Our study is limited by the use of tissue microarrays for the assessment of tumour budding, since areas selected for tissue microarray construction were selected for epithelial-rich regions rather than targeting regions containing buds. Nonetheless, we could evaluate ITB in these punches and could still show an association of tumour budding with outcome, using single punch 2.0 mm cores or 3 × 0.6 mm cores. Secondly, an IHC-based tissue microarray classifier trained on the AMC-AJCCII-90 cohort had an accuracy of 87%, which itself introduces a misclassification rate of 13% in discriminating CMS groups in the LUMC, CAIRO, and CAIRO2 cohorts. On the other hand, our study was complemented by the AMC-AJCCII-90 cohort, for which gold-standard RNA-based CMS group assignment was available. Moreover, results from all cohorts showed an association between higher number of tumour buds and the mesenchymal subtype.

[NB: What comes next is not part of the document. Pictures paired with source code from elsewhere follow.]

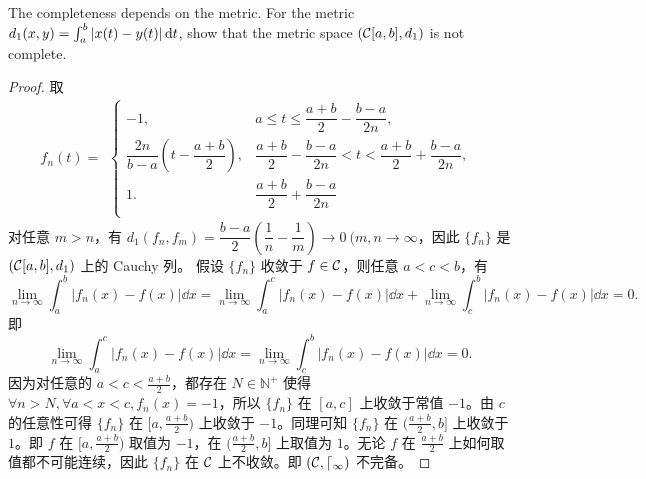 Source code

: \documentclass[lang=cn,a4paper,newtx,bibend=bibtex]{elegantpaper}
\begin{document}
\begin{prob}[D.16]
  The completeness depends on the metric.
  For the metric 
  $d_1(x,y)=\int_a^b|x(t)-y(t)|\,\mathrm{d} t$,
  show that the metric space $({\cal C}[a,b],d_1)$
  is not complete.
\end{prob}

\begin{proof}
    取
    \begin{equation*}
        f_n(t) = 
        \begin{aligned}
            \left\{
                \begin{array}{ll}
                    -1, & a\leq t\leq \dfrac{a+b}2 - \dfrac{b-a}{2n}, \\
                    \dfrac{2n}{b-a}\left(t - \dfrac{a+b}2\right), & \dfrac{a+b}2 - \dfrac{b-a}{2n} < t < \dfrac{a+b}2 + \dfrac{b-a}{2n}, \\
                    1. & \dfrac{a+b}2 + \dfrac{b-a}{2n} \\
                \end{array}
            \right.
        \end{aligned}
    \end{equation*}
    对任意 $m>n$，有 $d_1(f_n, f_m) = \dfrac{b-a}2(\dfrac 1n - \dfrac 1m) \rightarrow 0 ~(m,n\rightarrow \infty$，因此 $\{f_n\}$ 是 $({\cal C}[a,b],d_1)$ 上的 Cauchy 列。
    假设 $\{f_n\}$ 收敛于 $f\in \cal C$，则任意 $a<c<b$，有
    \begin{equation*}
        \lim_{n\rightarrow \infty} \int_a^b |f_n(x) - f(x)| \dd x
        = \lim_{n\rightarrow \infty} \int_a^c |f_n(x) - f(x)| \dd x
        + \lim_{n\rightarrow \infty} \int_c^b |f_n(x) - f(x)| \dd x
        = 0.
    \end{equation*}
    即
    \begin{equation*}
        \lim_{n\rightarrow \infty} \int_a^c |f_n(x) - f(x)| \dd x
        = \lim_{n\rightarrow \infty} \int_c^b |f_n(x) - f(x)| \dd x
        = 0.
    \end{equation*}
    因为对任意的 $a<c<\frac {a+b}2$，都存在 $N\in \mathbb{N}^+$ 使得 $\forall n>N, \forall a<x<c, f_n(x) = -1$，所以 $\{f_n\}$ 在 $[a,c]$ 上收敛于常值 $-1$。由 $c$ 的任意性可得 $\{f_n\}$ 在 $[a,\frac{a+b}2)$ 上收敛于 $-1$。同理可知 $\{f_n\}$ 在 $(\frac {a+b}2,b]$ 上收敛于 $1$。即 $f$ 在 $[a,\frac{a+b}2)$ 取值为 $-1$，在 $(\frac {a+b}2,b]$ 上取值为 $1$。无论 $f$ 在 $\frac {a+b}2$ 上如何取值都不可能连续，因此 $\{f_n\}$ 在 $\cal C$ 上不收敛。即 $(\cal C, d_1)$ 不完备。
\end{proof}
\end{document}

To conclude, tumour budding is not only an independent and adverse prognostic factor in all stages of colorectal cancer, but is associated with the poor “mesenchymal-like” prognostic group of the consensus molecular subtypes. We believe that the CMS4 group is enriched for high-grade budding cancers, which is also underlined by the similar molecular profiles associated with both tumour budding and CMS4 tumours. In addition, KRAS/BRAF mutation is strongly correlated with tumour budding suggesting that this molecular change may play a role in regulating the budding phenotype.